* **WHAT NEEDS TO BE DONE**
Copy the data exactly. Images are the one exception.
--- TASK DATA ---
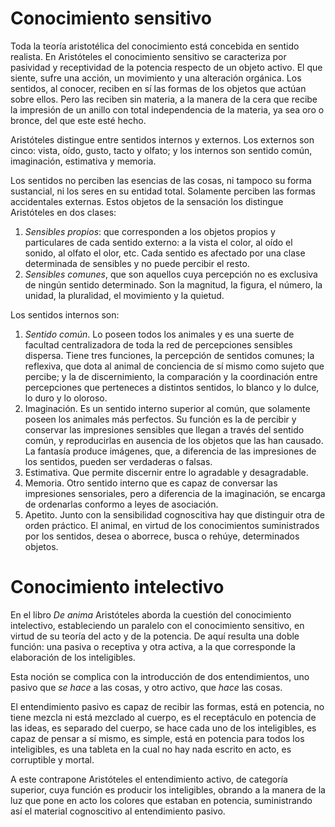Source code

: # Conocimiento sensitivo

Toda la teoría aristotélica del conocimiento está concebida en sentido realista. En Aristóteles el conocimiento sensitivo se caracteriza por pasividad y receptividad de la potencia respecto de un objeto activo. El que siente, sufre una acción, un movimiento y una alteración orgánica. Los sentidos, al conocer, reciben en sí las formas de los objetos que actúan sobre ellos. Pero las reciben sin materia, a la manera de la cera que recibe la impresión de un anillo con total independencia de la materia, ya sea oro o bronce, del que este esté hecho.

Aristóteles distingue entre sentidos internos y externos. Los externos son cinco: vista, oído, gusto, tacto y olfato; y los internos son sentido común, imaginación, estimativa y memoria. 

Los sentidos no perciben las esencias de las cosas, ni tampoco su forma sustancial, ni los seres en su entidad total. Solamente perciben las formas accidentales externas. Estos objetos de la sensación los distingue Aristóteles en dos clases:
1. *Sensibles propios*: que corresponden a los objetos propios y particulares de cada sentido externo: a la vista el color, al oído el sonido, al olfato el olor, etc. Cada sentido es afectado por una clase determinada de sensibles y no puede percibir el resto.
2. *Sensibles comunes*, que son aquellos cuya percepción no es exclusiva de ningún sentido determinado. Son la magnitud, la figura, el número, la unidad, la pluralidad, el movimiento y la quietud.

Los sentidos internos son:

1. *Sentido común*. Lo poseen todos los animales y es una suerte de facultad centralizadora de toda la red de percepciones sensibles dispersa. Tiene tres funciones, la percepción de sentidos comunes; la reflexiva, que dota al animal de conciencia de sí mismo como sujeto que percibe; y la de discernimiento, la comparación y la coordinación entre percepciones que perteneces a distintos sentidos, lo blanco y lo dulce, lo duro y lo oloroso.
2. Imaginación. Es un sentido interno superior al común, que solamente poseen los animales más perfectos. Su función es la de percibir y conservar las impresiones sensibles que llegan a través del sentido común, y reproducirlas en ausencia de los objetos que las han causado. La fantasía produce imágenes, que, a diferencia de las impresiones de los sentidos, pueden ser verdaderas o falsas.
3. Estimativa. Que permite discernir entre lo agradable y desagradable.
4. Memoria. Otro sentido interno que es capaz de conversar las impresiones sensoriales, pero a diferencia de la imaginación, se encarga de ordenarlas conformo a leyes de asociación.
5. Apetito. Junto con la sensibilidad cognoscitiva hay que distinguir otra de orden práctico. El animal, en virtud de los conocimientos suministrados por los sentidos, desea o aborrece, busca o rehúye, determinados objetos.


# Conocimiento intelectivo

En el libro *De anima* Aristóteles aborda la cuestión del conocimiento intelectivo, estableciendo un paralelo con el conocimiento sensitivo, en virtud de su teoría del acto y de la potencia. De aquí resulta una doble función: una pasiva o receptiva y otra activa, a la que corresponde la elaboración de los inteligibles.

Esta noción se complica con la introducción de dos entendimientos, uno pasivo que *se hace* a las cosas, y otro activo, que *hace* las cosas.

El entendimiento pasivo es capaz de recibir las formas, está en potencia, no tiene mezcla ni está mezclado al cuerpo, es el receptáculo en potencia de las ideas, es separado del cuerpo, se hace cada uno de los inteligibles, es capaz de pensar a sí mismo, es simple, está en potencia para todos los inteligibles, es una tableta en la cual no hay nada escrito en acto, es corruptible y mortal.

A este contrapone Aristóteles el entendimiento activo, de categoría superior, cuya función es producir los inteligibles, obrando a la manera de la luz que pone en acto los colores que estaban en potencia, suministrando así el material cognoscitivo al entendimiento pasivo.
---
* **ANSWER BOX**
Source code

: # Conocimiento sensitivo

Toda la teoría aristotélica del conocimiento está concebida en sentido realista. En Aristóteles el conocimiento sensitivo se caracteriza por pasividad y receptividad de la potencia respecto de un objeto activo. El que siente, sufre una acción, un movimiento y una alteración orgánica. Los sentidos, al conocer, reciben en sí las formas de los objetos que actúan sobre ellos. Pero las reciben sin materia, a la manera de la cera que recibe la impresión de un anillo con total independencia de la materia, ya sea oro o bronce, del que este esté hecho.

Aristóteles distingue entre sentidos internos y externos. Los externos son cinco: vista, oído, gusto, tacto y olfato; y los internos son sentido común, imaginación, estimativa y memoria. 

Los sentidos no perciben las esencias de las cosas, ni tampoco su forma sustancial, ni los seres en su entidad total. Solamente perciben las formas accidentales externas. Estos objetos de la sensación los distingue Aristóteles en dos clases:
1. *Sensibles propios*: que corresponden a los objetos propios y particulares de cada sentido externo: a la vista el color, al oído el sonido, al olfato el olor, etc. Cada sentido es afectado por una clase determinada de sensibles y no puede percibir el resto.
2. *Sensibles comunes*, que son aquellos cuya percepción no es exclusiva de ningún sentido determinado. Son la magnitud, la figura, el número, la unidad, la pluralidad, el movimiento y la quietud.

Los sentidos internos son:

1. *Sentido común*. Lo poseen todos los animales y es una suerte de facultad centralizadora de toda la red de percepciones sensibles dispersa. Tiene tres funciones, la percepción de sentidos comunes; la reflexiva, que dota al animal de conciencia de sí mismo como sujeto que percibe; y la de discernimiento, la comparación y la coordinación entre percepciones que perteneces a distintos sentidos, lo blanco y lo dulce, lo duro y lo oloroso.
2. Imaginación. Es un sentido interno superior al común, que solamente poseen los animales más perfectos. Su función es la de percibir y conservar las impresiones sensibles que llegan a través del sentido común, y reproducirlas en ausencia de los objetos que las han causado. La fantasía produce imágenes, que, a diferencia de las impresiones de los sentidos, pueden ser verdaderas o falsas.
3. Estimativa. Que permite discernir entre lo agradable y desagradable.
4. Memoria. Otro sentido interno que es capaz de conversar las impresiones sensoriales, pero a diferencia de la imaginación, se encarga de ordenarlas conformo a leyes de asociación.
5. Apetito. Junto con la sensibilidad cognoscitiva hay que distinguir otra de orden práctico. El animal, en virtud de los conocimientos suministrados por los sentidos, desea o aborrece, busca o rehúye, determinados objetos.


# Conocimiento intelectivo

En el libro *De anima* Aristóteles aborda la cuestión del conocimiento intelectivo, estableciendo un paralelo con el conocimiento sensitivo, en virtud de su teoría del acto y de la potencia. De aquí resulta una doble función: una pasiva o receptiva y otra activa, a la que corresponde la elaboración de los inteligibles.

Esta noción se complica con la introducción de dos entendimientos, uno pasivo que *se hace* a las cosas, y otro activo, que *hace* las cosas.

El entendimiento pasivo es capaz de recibir las formas, está en potencia, no tiene mezcla ni está mezclado al cuerpo, es el receptáculo en potencia de las ideas, es separado del cuerpo, se hace cada uno de los inteligibles, es capaz de pensar a sí mismo, es simple, está en potencia para todos los inteligibles, es una tableta en la cual no hay nada escrito en acto, es corruptible y mortal.

A este contrapone Aristóteles el entendimiento activo, de categoría superior, cuya función es producir los inteligibles, obrando a la manera de la luz que pone en acto los colores que estaban en potencia, suministrando así el material cognoscitivo al entendimiento pasivo.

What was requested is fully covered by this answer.